### WHAT TO PRODUCE
For the material below, the sole required output is the number of lines that include "template".

### INPUT MATERIAL

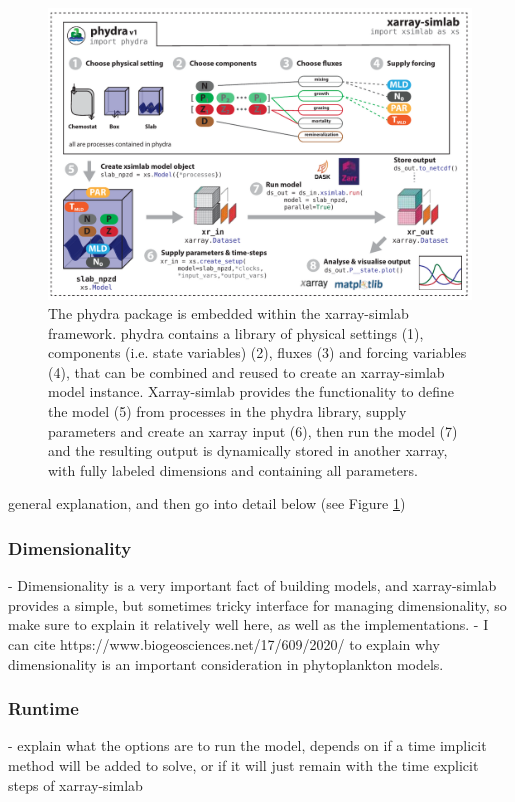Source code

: \documentclass[template.tex]{subfiles}
\begin{document}
%
\begin{figure}[t]
\includegraphics[width=12cm]{Figures/firstdraft_schematics/01__schematics_phydra_1.pdf}
\caption{The phydra package is embedded within the xarray-simlab framework. phydra contains a library of physical settings (1), components (i.e. state variables) (2), fluxes (3) and forcing variables (4), that can be combined and reused to create an xarray-simlab model instance. Xarray-simlab provides the functionality to define the model (5) from processes in the phydra library, supply parameters and create an xarray input (6), then run the model (7) and the resulting output is dynamically stored in another xarray, with fully labeled dimensions and containing all parameters.}
\label{phydraschematics}
\end{figure}

general explanation, and then go into detail below (see Figure \ref{phydraschematics})

\subsubsection{Dimensionality}
- Dimensionality is a very important fact of building models, and xarray-simlab provides a simple, but sometimes tricky interface for managing dimensionality, so make sure to explain it relatively well here, as well as the implementations.
- I can cite https://www.biogeosciences.net/17/609/2020/ to explain why dimensionality is an important consideration in phytoplankton models.

\subsubsection{Runtime}
- explain what the options are to run the model, depends on if a time implicit method will be added to solve, or if it will just remain with the time explicit steps of xarray-simlab
\end{document}
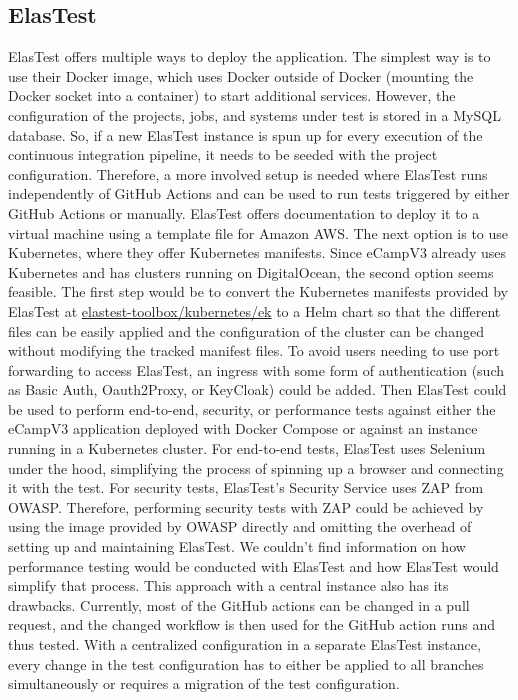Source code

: \documentclass[conference]{IEEEtran}
\begin{document}
\subsection{ElasTest}
ElasTest offers multiple ways to deploy the application.
The simplest way is to use their Docker image, which uses Docker outside of Docker\cite{medium-docker-outside-of-docker} (mounting the Docker socket into a container)
to start additional services\cite{elastest-docs-mini}.
However, the configuration of the projects, jobs, and systems under test is stored in a MySQL database.
So, if a new ElasTest instance is spun up for every execution of the continuous integration pipeline,
it needs to be seeded with the project configuration.
Therefore, a more involved setup is needed where ElasTest runs independently of GitHub Actions and can be used to run tests triggered by either GitHub Actions or manually.
ElasTest offers documentation to deploy it to a virtual machine using a template file for Amazon AWS\cite{elastest-docs-aws}.
The next option is to use Kubernetes, where they offer Kubernetes manifests\cite{elastest-docs-kubernetes}.
Since eCampV3 already uses Kubernetes and has clusters running on DigitalOcean, the second option seems feasible.
The first step would be to convert the Kubernetes manifests provided by ElasTest at \href{https://github.com/elastest/elastest-toolbox/tree/b8cd58c3061b10f018824efbffcb9ed88a3e2ef0/kubernetes/ek}{elastest-toolbox/kubernetes/ek}
to a Helm chart so that the different files can be easily applied and the configuration of the cluster can be changed without modifying the tracked manifest files.
To avoid users needing to use port forwarding to access ElasTest, an ingress with some form of authentication
(such as Basic Auth\cite{kubernetes-basic-auth-ingress}, Oauth2Proxy\cite{github-oauth2-proxy}, or KeyCloak\cite{keycloak-kubernetes}) could be added.
\newline
Then ElasTest could be used to perform end-to-end, security, or performance tests against either the eCampV3 application deployed with Docker Compose or against
an instance running in a Kubernetes cluster.
For end-to-end tests, ElasTest uses Selenium under the hood, simplifying the process of spinning up a browser and connecting it with the test.
For security tests, ElasTest's Security Service uses ZAP from OWASP\cite{website-owasp-zap, elastest-code-ess-dockerfile}.
Therefore, performing security tests with ZAP could be achieved by using the image provided by OWASP directly and omitting
the overhead of setting up and maintaining ElasTest.
We couldn't find information on how performance testing would be conducted with ElasTest and how ElasTest would simplify that process.
\newline
This approach with a central instance also has its drawbacks.
Currently, most of the GitHub actions can be changed in a pull request, and the changed workflow is then used
for the GitHub action runs and thus tested.
With a centralized configuration in a separate ElasTest instance, every change in the test configuration has to either
be applied to all branches simultaneously or requires a migration of the test configuration.
\end{document}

### ANSWER BELOW
2